In October of 2009 he went to prison.  At first, it was really hard.  Maybe because at that point I still loved him like a spouse loves their partner.  But gradually things became normal.  In June of 2010 I went to where he was (six hours away) and took him to the halfway house he was being sent to (four hours from where he was, two hours from here).  The boys and I went down there every weekend to visit until he was able to get passes to spend the weekends with us.  I still was trying to save my marriage.  Now, I ask myself why.

In February of 2011, he was released on full parole, which he is on until October of 2013.  He came home on Valentines Day.  Brought me flowers for the first time ever, and came home with the chicken pox, courtesy of Hammad, who had them a week earlier.  For the first few weeks, things were okay, but then they rapidly started to go downhill, until June when there was a huge blowout between him and I.  I tried to work through it, but really, whether he says he was or not, I was the only one trying.  He started spending nights at his parents again.  He was back to working two jobs, both conveniently arranged for when I was home so that he wasn't.  By the time he left, I was aware of two things - he really didn't want to be here anymore, and I really did not love him the way a wife should love her husband anymore.

His reasoning for leaving is that I did not want to work on the finances with him (even though I said, after he asked if I would, I would go to a credit counselor with him and try to fix things that way, he just had to make the phone calls to find one, which he refused to do.  Apparently, not only was I to agree, I was to find someone) and that I did not keep the house clean enough for his liking - even though he was the one home between 9am and 6:30pm every day and I didn't get home until nearly bedtime for the boys every day and was tired from 8 hours on my feet.  And the vast majority wasn't my  mess but his.  He essentially told me that the house was my responsibility, his mess was my responsibility and that he grew up with his mother making sure the house was clean and he wanted a wife that worked, cooked and cleaned.  Well I am sorry - I grew up in a house where both parents did equal work, and I expect that as well, especially since I work more hours than he does.  And since he'd been home, he'd only paid two bills in that time, yet seemed to think two bills in five months was "equal contribution."  Yeah, whatever.
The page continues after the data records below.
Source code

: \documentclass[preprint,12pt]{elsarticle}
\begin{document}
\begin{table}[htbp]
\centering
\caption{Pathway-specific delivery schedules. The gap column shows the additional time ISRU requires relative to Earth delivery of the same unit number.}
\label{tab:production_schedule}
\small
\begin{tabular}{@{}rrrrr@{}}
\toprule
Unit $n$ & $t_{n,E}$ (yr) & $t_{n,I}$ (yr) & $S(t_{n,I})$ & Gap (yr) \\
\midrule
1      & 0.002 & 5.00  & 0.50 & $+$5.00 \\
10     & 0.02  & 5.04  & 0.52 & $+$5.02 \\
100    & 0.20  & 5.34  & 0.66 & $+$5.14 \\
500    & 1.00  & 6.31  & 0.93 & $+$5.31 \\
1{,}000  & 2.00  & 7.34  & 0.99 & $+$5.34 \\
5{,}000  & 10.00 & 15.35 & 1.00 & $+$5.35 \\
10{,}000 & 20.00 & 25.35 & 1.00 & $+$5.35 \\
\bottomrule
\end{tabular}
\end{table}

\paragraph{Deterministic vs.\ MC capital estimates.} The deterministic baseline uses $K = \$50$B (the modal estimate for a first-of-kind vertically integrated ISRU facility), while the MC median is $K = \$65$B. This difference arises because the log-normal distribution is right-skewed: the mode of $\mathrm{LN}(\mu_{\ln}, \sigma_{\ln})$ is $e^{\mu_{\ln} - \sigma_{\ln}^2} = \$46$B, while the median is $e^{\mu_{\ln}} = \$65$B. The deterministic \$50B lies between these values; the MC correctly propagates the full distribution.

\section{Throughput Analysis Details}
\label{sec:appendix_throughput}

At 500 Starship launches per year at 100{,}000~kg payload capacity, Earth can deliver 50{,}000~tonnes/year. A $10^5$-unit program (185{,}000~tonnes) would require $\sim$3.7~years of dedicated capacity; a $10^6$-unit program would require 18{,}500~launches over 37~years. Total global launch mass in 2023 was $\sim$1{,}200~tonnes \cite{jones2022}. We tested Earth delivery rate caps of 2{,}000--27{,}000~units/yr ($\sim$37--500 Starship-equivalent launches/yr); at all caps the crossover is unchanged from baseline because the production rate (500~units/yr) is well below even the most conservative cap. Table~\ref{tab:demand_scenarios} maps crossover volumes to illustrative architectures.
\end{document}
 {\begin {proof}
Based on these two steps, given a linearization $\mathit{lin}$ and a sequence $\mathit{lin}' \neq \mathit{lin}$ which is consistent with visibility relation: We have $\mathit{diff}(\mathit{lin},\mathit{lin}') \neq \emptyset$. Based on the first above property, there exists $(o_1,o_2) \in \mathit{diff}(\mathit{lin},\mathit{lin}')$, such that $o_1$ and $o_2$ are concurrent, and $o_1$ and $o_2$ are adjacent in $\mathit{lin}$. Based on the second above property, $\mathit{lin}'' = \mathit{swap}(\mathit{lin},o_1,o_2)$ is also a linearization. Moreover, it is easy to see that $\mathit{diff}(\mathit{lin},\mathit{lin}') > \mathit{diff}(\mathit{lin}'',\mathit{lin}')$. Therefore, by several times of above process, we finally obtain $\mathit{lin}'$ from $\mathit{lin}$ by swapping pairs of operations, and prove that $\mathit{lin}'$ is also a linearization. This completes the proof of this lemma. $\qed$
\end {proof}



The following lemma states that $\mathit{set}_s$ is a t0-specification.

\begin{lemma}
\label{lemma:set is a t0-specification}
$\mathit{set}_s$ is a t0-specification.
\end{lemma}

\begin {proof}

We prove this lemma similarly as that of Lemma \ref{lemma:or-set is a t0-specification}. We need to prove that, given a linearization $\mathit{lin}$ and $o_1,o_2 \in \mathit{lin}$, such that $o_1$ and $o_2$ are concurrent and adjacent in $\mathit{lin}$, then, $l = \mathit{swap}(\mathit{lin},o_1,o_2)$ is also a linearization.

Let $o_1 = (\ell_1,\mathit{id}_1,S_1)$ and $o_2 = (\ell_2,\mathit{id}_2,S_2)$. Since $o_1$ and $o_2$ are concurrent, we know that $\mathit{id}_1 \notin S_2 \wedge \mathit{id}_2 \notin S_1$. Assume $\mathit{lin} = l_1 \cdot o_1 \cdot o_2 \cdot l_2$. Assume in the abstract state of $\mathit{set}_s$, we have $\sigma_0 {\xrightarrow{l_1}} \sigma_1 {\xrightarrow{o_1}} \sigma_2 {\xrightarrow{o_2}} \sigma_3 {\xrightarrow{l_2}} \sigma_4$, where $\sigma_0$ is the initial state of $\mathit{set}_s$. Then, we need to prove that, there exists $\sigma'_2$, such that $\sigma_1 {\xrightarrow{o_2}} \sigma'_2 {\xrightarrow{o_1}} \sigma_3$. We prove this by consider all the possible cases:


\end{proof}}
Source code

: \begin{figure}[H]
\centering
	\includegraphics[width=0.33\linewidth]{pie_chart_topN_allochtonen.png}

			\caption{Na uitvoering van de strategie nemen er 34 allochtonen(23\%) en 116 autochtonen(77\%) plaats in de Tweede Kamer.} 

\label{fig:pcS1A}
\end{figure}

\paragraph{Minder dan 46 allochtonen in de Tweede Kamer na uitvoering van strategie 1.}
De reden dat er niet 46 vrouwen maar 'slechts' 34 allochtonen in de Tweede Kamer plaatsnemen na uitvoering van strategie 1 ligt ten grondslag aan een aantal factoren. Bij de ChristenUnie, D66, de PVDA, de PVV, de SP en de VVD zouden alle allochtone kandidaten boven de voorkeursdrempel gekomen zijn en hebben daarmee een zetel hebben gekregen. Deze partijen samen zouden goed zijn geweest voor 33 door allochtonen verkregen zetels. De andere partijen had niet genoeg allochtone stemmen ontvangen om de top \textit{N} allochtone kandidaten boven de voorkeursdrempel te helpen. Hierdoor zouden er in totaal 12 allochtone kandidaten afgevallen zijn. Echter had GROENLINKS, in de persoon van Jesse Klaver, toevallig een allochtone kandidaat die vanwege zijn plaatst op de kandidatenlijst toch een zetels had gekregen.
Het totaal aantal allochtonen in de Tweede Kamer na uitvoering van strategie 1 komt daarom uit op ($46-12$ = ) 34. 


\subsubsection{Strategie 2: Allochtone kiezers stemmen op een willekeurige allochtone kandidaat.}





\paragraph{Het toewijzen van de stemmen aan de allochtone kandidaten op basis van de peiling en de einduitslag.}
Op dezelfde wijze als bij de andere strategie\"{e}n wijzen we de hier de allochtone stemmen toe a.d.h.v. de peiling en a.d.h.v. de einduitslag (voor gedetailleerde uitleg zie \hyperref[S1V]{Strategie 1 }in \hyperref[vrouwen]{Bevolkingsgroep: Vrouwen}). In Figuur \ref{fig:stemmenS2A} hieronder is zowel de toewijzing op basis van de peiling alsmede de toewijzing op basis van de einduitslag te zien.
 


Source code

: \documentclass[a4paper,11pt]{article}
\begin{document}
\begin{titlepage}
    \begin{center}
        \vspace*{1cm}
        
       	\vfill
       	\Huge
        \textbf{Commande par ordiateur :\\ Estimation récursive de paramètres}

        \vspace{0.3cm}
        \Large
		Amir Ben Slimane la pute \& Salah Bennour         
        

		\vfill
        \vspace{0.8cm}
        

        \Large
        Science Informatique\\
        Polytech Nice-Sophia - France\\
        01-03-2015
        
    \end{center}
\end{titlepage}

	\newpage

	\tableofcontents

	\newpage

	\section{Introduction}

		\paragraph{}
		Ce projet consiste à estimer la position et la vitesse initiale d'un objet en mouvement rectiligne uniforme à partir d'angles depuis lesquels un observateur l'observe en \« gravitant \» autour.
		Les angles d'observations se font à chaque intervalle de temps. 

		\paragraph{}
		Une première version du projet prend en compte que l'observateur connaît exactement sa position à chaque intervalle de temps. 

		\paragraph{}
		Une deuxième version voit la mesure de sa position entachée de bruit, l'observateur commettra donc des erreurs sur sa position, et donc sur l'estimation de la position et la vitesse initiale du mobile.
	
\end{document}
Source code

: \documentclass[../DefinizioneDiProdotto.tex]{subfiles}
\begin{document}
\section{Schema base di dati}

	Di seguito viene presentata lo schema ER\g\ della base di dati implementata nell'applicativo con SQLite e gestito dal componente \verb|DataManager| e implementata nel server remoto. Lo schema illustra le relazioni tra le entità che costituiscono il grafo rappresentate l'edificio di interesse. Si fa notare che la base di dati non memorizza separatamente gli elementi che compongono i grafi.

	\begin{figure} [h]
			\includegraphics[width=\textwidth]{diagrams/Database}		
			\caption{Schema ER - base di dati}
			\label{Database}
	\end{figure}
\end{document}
So when he walked out that door, quite honestly, I was done fighting for this marriage when I was the only one willing to work on it.  I was done with the stress.  I was done with constantly feeling abandoned and like a single parent even though there were two of us in the house.  I'm just done.  Honestly, I felt like a weight had been lifted from my shoulders.  The boys still see him every day, he picks them up off the bus as I still don't get home until 6:30 at night, though my schedule might be shifting so that I have to be at work for 7am.  And let's just say that when I said it was his turn to sacrifice and have to work a crappy shift (as I have for nearly 2 years because of his having to go to prison) he said "whatever" and drove away.  Fortunately, I have awesome parents who have said that they'll take the boys at 6:30am since my mom is already up getting ready for work, and my dad will bring them to the bus.

So, on Friday I went and began the process of getting his name taken off of the mortgage (oh, the not paying his taxes?  They now want $102K from him and are in the process of placing a lien on the mortgage.  So his bright idea is to sell the house that the boys and I live in (not him) so he can pay them off.  And he actually thought I'd sign those papers.  So because I've been the only one who's ever paid the mortgage (as is proven by the bank account that only has my name on it) I'm protecting me.  And I did not need him or his signature to do so.  Next is the process to get his name taken off the land deed.  I'll probably need his signature for that.  Though I wonder when I should tell him about taking his name of the mortgage.  Maybe when it's finalized...or maybe I'll let revenue canada give him that bit of news when they try and put a lien on it and his name is no longer there.

I've also filled out the paperwork to file for divorce, but haven't filed it because I want to talk to a lawyer first.  I have a friend that works for a women's shelter/counseling service who's told me to call her and they'll help me get papers in order for legal aid.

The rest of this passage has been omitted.